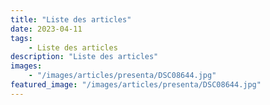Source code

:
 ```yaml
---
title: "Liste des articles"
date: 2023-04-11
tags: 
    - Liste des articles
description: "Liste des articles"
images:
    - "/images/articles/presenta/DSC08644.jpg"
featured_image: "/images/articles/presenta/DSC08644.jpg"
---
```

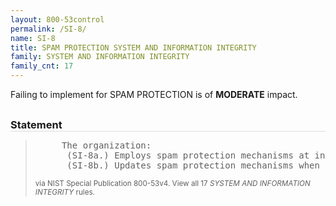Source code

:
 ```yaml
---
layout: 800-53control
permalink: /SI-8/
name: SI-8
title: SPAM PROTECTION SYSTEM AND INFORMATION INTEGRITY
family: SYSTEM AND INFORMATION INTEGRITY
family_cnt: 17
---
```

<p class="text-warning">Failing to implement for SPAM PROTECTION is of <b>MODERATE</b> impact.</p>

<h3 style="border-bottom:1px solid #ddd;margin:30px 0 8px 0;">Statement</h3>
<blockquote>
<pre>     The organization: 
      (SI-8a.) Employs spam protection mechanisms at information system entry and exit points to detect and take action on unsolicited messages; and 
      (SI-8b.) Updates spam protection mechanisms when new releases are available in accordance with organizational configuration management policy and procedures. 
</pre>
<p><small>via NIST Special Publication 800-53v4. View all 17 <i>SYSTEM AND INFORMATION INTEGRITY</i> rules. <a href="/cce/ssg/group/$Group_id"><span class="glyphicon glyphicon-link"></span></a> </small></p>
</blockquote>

▸ **Exercise goal**:
Respond with nothing but the number of lines in the entries that contain the string "articles".

▸ **Response below**:
5